__AIM OF THE EXERCISE__
Take the line containing "6. **INSIGHT PRIORITIZATION**: Focus" as the first and the last line of the records below as the end, and please set down only what lies between them exactly, both ends included.
------------------------------------------------------------------------
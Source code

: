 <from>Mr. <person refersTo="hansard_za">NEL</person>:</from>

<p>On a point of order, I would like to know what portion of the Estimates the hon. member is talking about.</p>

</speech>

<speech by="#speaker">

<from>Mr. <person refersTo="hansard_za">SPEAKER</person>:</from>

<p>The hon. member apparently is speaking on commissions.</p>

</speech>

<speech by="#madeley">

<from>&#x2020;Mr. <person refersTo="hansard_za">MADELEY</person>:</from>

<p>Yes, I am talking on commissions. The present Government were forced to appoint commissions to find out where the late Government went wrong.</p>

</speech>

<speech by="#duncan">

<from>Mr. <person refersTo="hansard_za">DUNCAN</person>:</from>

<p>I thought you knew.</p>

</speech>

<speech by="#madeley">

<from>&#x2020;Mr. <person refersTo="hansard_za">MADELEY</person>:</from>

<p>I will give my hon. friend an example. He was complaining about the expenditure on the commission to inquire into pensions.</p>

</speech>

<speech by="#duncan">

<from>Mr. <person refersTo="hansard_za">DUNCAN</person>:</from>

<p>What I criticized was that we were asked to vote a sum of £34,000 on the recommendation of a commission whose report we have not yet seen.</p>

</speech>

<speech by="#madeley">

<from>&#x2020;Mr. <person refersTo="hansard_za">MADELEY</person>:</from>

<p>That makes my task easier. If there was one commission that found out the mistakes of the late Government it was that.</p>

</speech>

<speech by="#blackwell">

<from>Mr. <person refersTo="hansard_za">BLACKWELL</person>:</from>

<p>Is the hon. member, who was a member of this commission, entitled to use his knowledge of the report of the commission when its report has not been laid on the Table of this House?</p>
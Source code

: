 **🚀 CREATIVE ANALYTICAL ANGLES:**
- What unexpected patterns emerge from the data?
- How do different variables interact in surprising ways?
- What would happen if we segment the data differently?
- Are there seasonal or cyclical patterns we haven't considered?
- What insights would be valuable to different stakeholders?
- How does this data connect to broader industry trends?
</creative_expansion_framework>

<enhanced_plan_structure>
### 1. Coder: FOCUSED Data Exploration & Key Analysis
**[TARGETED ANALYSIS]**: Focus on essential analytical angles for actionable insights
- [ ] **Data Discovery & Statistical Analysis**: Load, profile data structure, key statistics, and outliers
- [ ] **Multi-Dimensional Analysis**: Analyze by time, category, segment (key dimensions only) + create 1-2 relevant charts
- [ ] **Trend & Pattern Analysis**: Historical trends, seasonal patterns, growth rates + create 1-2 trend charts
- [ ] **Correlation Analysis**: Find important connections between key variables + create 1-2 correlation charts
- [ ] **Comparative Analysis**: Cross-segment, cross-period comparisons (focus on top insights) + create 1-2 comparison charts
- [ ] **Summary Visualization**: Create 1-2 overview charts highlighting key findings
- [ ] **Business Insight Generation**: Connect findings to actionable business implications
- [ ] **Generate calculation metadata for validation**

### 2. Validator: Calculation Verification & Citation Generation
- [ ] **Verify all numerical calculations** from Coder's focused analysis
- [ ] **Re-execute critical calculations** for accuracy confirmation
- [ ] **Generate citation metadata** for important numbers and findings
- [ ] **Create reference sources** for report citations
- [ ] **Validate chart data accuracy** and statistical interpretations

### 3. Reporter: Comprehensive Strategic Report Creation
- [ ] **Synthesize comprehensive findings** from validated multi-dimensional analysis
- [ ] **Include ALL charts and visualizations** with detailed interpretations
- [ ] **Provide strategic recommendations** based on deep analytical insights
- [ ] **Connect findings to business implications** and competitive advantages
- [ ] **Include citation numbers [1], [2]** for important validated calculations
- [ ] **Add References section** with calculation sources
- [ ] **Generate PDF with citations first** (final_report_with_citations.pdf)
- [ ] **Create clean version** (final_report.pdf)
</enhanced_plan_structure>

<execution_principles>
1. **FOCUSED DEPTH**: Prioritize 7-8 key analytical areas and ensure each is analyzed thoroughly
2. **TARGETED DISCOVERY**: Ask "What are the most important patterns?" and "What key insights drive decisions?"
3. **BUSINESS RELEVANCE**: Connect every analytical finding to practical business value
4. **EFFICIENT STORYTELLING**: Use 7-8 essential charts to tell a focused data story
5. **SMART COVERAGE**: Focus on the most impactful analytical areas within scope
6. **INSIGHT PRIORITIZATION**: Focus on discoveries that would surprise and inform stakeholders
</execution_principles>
------------------------------------------------------------------------
__RESULT OF THIS EXERCISE__
6. **INSIGHT PRIORITIZATION**: Focus on discoveries that would surprise and inform stakeholders
</execution_principles>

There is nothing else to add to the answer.